The Mountain State senator also reportedly brought up work requirements, despite employment already being a key tenet of eligibility for paid-leave, according to several of the sources who spoke with The Post.

In stating his opposition, Manchin has also emphasized the logistical burden that small businesses might face due to federal paid-leave legislation and expressed concerns about the "solvency" of a new social spending program.

"To expand social programs when you have trust funds that aren't solvent, that are going insolvent - I can't explain that, it doesn't make sense to me," the senator said earlier this month. "I want to work with everyone as long as we can start paying for things. That's all. I can't put this burden on my grandchildren."


Sen. Kirsten Gillibrand of New York has lobbied Manchin to support paid leave. Anna Moneymaker/Getty Images

According to Pew Research, the US is a notable outlier when it comes to paid parental leave. Across 41 countries, America is the only that does not mandate paid leave. The US similarly lags behind peers in paid sick leave, with no federal sick leave mandates.

Sen. Kyrsten Sinema of Arizona, a fellow moderate who has also stymied Democratic leadership over the size of the reconciliation bill, introduced bipartisan family leave legislation in 2019 that would have given the families the option of advancing up to $5,000 of child tax credits to parents in the first year of a child's life or the first year of adopting a child. However, the bill stalled in Congress.

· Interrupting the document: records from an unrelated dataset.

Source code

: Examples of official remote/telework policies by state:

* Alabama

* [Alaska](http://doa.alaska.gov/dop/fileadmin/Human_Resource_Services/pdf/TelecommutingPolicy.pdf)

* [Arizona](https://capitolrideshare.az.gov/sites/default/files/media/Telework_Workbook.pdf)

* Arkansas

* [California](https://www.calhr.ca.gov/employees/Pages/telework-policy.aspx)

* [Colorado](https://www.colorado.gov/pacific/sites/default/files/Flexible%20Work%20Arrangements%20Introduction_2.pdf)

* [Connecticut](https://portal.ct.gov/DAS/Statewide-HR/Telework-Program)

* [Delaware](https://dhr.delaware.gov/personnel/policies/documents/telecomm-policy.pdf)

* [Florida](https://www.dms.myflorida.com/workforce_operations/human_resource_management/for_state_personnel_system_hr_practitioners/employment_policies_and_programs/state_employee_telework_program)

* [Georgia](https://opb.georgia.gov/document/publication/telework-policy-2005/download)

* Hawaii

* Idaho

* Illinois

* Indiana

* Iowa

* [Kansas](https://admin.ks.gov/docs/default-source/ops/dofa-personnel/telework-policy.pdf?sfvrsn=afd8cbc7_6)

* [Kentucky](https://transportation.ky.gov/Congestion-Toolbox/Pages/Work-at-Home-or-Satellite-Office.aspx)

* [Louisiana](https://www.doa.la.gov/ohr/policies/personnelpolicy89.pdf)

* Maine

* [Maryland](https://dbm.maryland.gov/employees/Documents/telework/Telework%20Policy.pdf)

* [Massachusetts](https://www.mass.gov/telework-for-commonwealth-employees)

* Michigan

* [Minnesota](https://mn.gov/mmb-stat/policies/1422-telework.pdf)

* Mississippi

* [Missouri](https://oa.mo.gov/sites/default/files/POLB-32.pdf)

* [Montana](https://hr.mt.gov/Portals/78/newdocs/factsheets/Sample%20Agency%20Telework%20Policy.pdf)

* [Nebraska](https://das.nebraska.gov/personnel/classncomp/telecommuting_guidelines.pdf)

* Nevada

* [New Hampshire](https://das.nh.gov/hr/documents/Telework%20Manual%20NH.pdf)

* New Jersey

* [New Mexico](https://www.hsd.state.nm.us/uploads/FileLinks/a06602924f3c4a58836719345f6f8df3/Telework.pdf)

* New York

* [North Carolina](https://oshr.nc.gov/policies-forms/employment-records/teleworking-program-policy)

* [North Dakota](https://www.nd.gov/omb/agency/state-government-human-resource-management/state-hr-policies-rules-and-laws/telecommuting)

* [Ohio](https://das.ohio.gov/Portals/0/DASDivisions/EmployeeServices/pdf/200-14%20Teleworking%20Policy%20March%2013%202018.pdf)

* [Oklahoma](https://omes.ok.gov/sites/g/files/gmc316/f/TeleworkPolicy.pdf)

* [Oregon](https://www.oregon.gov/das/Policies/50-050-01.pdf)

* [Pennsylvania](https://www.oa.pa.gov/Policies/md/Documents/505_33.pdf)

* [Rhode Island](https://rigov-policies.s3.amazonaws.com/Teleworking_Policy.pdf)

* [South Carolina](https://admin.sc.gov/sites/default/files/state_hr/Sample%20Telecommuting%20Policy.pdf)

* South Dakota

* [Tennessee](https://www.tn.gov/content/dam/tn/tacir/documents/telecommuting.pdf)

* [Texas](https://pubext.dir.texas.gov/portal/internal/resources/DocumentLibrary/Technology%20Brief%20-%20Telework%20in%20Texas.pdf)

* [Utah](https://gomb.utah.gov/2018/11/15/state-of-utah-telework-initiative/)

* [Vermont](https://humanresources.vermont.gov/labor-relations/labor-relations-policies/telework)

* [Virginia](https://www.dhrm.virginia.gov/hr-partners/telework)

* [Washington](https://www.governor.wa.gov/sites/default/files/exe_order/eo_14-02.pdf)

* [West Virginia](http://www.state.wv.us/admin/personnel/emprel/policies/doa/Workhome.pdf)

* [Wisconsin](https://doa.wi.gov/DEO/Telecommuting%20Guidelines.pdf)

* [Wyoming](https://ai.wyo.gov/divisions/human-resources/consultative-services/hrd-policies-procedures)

The senator was reportedly one of several female Democratic senators who called Manchin to lobby his support for paid leave, according to a source who spoke to The Post.

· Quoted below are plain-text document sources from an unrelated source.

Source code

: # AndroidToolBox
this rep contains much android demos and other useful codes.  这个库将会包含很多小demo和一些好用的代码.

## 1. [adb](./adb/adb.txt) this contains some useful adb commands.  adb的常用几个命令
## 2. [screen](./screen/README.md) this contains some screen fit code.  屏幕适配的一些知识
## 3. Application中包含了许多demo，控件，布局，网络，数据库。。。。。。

Numerous studies have found that paid leave has a positive effect on the economy and workers. Paid leave may lead to higher earnings for women, healthier children, and stronger economic growth, according to a study by the think tank, New America. An analysis from the University of Massachusetts Amherst found that paid leave would increase Americans' incomes by $28.5 billion every year.

Among the Democratic caucus, Sens. Kirsten Gillibrand of New York and Patty Murray of Washington have been extremely vocal about the need for paid leave.

Gillibrand, who has championed the issue for years, worked the phones on Friday in an attempt to move Manchin on the issue, telling him she'd "meet him in DC or anywhere in the country" to discuss the issue, as she described to The Post in an interview.

However, the senior senator from West Virginia was not phased by her personal appeal to him.

Murray, who has served in the Senate since 1993 and has also long sought a paid-leave program, was unrelenting in continuing her fight.

"We're not going to let one man tell all the women in this country that they can't have paid leave," she said on Capitol Hill last week.